Drafting – Do not draft off of another biker or ride too close to another biker. As a beginner and even an intermediate level, it’s dangerous. Leave it to the professionals. PLUS, it’s a disqualifying offense if you do it during a race.
Riding with Traffic Cyclists have the same rights and responsibilities on the road as cars and trucks. Be prepared for your street training by first riding on a bike path. Once you can cycle in a straight line without weaving, move onto a side road and then a road with traffic. Remember to ride defensively and always wear your helmet. Cars sometimes forget that they have to share the road with us two-wheelers.
Stretching, Cramps and Fatigue: Stretch out a bit before you get onto the bike, do a short warm up and then do a second round of stretching. Loose, warm muscles respond much better to exercise than those that have been sitting stiffly behind a computer all day. The main reason for cramps, headaches and general fatigue while you’re training is normally dehydration, so drink lots of water. If you’re still feeling bad after you’ve redydrated and got some rest, check with your doctor.
Best Beginner Training Advice: Do not start with a workout that is too hard or you will be disappointed at the end of every practice — you should feel a sense of accomplishment, not discouragement. See Triathlon Training Resource Guides for training guides.
Training indoors – You can join a gym and take spin classes. Spin is not an equal alternative for training on a real bike, but it’s a nice option for winter months if you live in snow-infested country. Be sure that you get some time on the road when the sun comes out because you will need to learn to deal with road conditions, weather conditions, your bike quirks and riding with other people/road traffic. You can also invest in a Indoor Bicycle Trainer. It’s a stand that you can put your bike on and ride in your own house in front of your own TV or stereo. It’s very cool!
Terrain: Training for the terrain of your intended race is the best strategy. Try to also include straight roads, rolling hills and steep hills for a even greater challenge. See Triathlon Training Resource Guides for suggestions.
Sunscreen is a must! Apply this to your face and body before your training or event to prevent a sunburn. The sunblock we recommend won’t make your face break out!
Cycling is an extremely repetitive sport that involves long duration and high-intensity training—which can ultimately lead to injury. Much like changing your car’s oil allows it to perform better and last longer, these five injury prevention techniques can help you perform at a higher level and reduce your risk of overuse.
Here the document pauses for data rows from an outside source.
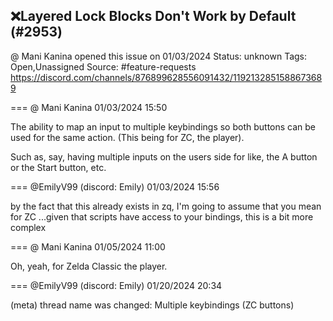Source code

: ## ❌Layered Lock Blocks Don't Work by Default (#2953)
@ Mani Kanina opened this issue on 01/03/2024
Status: unknown
Tags: Open,Unassigned
Source: #feature-requests https://discord.com/channels/876899628556091432/1192132851588673689


=== @ Mani Kanina 01/03/2024 15:50

The ability to map an input to multiple keybindings so both buttons can be used for the same action. (This being for ZC, the player).

Such as, say, having multiple inputs on the users side for like, the A button or the Start button, etc.

=== @EmilyV99 (discord: Emily) 01/03/2024 15:56

by the fact that this already exists in zq, I'm going to assume that you mean for ZC
...given that scripts have access to your bindings, this is a bit more complex

=== @ Mani Kanina 01/05/2024 11:00

Oh, yeah, for Zelda Classic the player.

=== @EmilyV99 (discord: Emily) 01/20/2024 20:34

(meta) thread name was changed: Multiple keybindings (ZC buttons)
1. Pre-workout: Perform dynamic stretches for 5–10 minutes, such as leg crossovers and scorpions to open up the hips and spine. They will help reduce joint and muscle stiffness prior to hopping on the bike.
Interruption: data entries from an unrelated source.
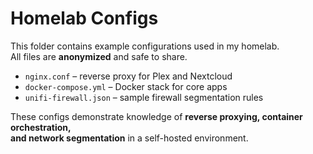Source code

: # Homelab Configs

This folder contains example configurations used in my homelab.  
All files are **anonymized** and safe to share.

- `nginx.conf` – reverse proxy for Plex and Nextcloud  
- `docker-compose.yml` – Docker stack for core apps  
- `unifi-firewall.json` – sample firewall segmentation rules  

These configs demonstrate knowledge of **reverse proxying, container orchestration,  
and network segmentation** in a self-hosted environment.

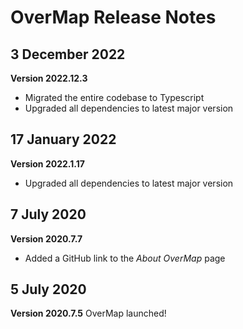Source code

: # OverMap Release Notes

## 3 December 2022
**Version 2022.12.3**
- Migrated the entire codebase to Typescript
- Upgraded all dependencies to latest major version

## 17 January 2022
**Version 2022.1.17**
- Upgraded all dependencies to latest major version

## 7 July 2020
**Version 2020.7.7**
- Added a GitHub link to the *About OverMap* page

## 5 July 2020
**Version 2020.7.5**
OverMap launched!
2. During the workout: Keep your cadence at 90 rpm or greater to reduce stress on the knee, specifically the patellofemoral joint (kneecap area). High-intensity training at lower rpm may have rewards but also comes with greater injury risk.
3. Post-workout: Use the foam roller to reduce muscle soreness and tightness. Focus on the iliotibial band, quadriceps and piriformis (a deep gluteal muscle).
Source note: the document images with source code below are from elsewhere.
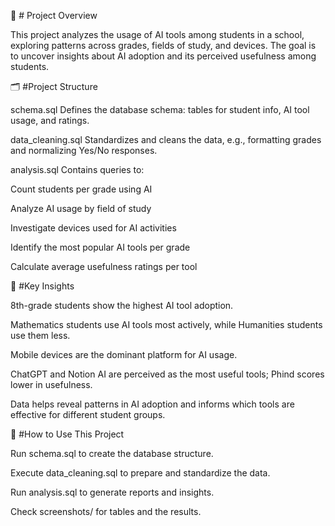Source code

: 📖 # Project Overview

This project analyzes the usage of AI tools among students in a school, exploring patterns across grades, fields of study, and devices. The goal is to uncover insights about AI adoption and its perceived usefulness among students.



🗂️ #Project Structure

schema.sql
Defines the database schema: tables for student info, AI tool usage, and ratings.

data_cleaning.sql
Standardizes and cleans the data, e.g., formatting grades and normalizing Yes/No responses.

analysis.sql
Contains queries to:

Count students per grade using AI

Analyze AI usage by field of study

Investigate devices used for AI activities

Identify the most popular AI tools per grade

Calculate average usefulness ratings per tool



🔑 #Key Insights

8th-grade students show the highest AI tool adoption.

Mathematics students use AI tools most actively, while Humanities students use them less.

Mobile devices are the dominant platform for AI usage.

ChatGPT and Notion AI are perceived as the most useful tools; Phind scores lower in usefulness.

Data helps reveal patterns in AI adoption and informs which tools are effective for different student groups.



🚀 #How to Use This Project

Run schema.sql to create the database structure.

Execute data_cleaning.sql to prepare and standardize the data.

Run analysis.sql to generate reports and insights.

Check screenshots/ for tables and the results.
4. Gear: Assuming that a professional bike fit has been done, keep well-documented measurements of saddle height and fore/aft position. Always check measurements when traveling with the bike and after a bike crash.
5. Shoes: Tighten cleat screws/bolts, as they sometimes loosen and cause the cleat to shift. Once you have the cleat in the ideal position, make sure you outline the cleat in permanent marker. Overuse injuries can be created if the cleat shifts too far forward or back, increasing stress on the knee.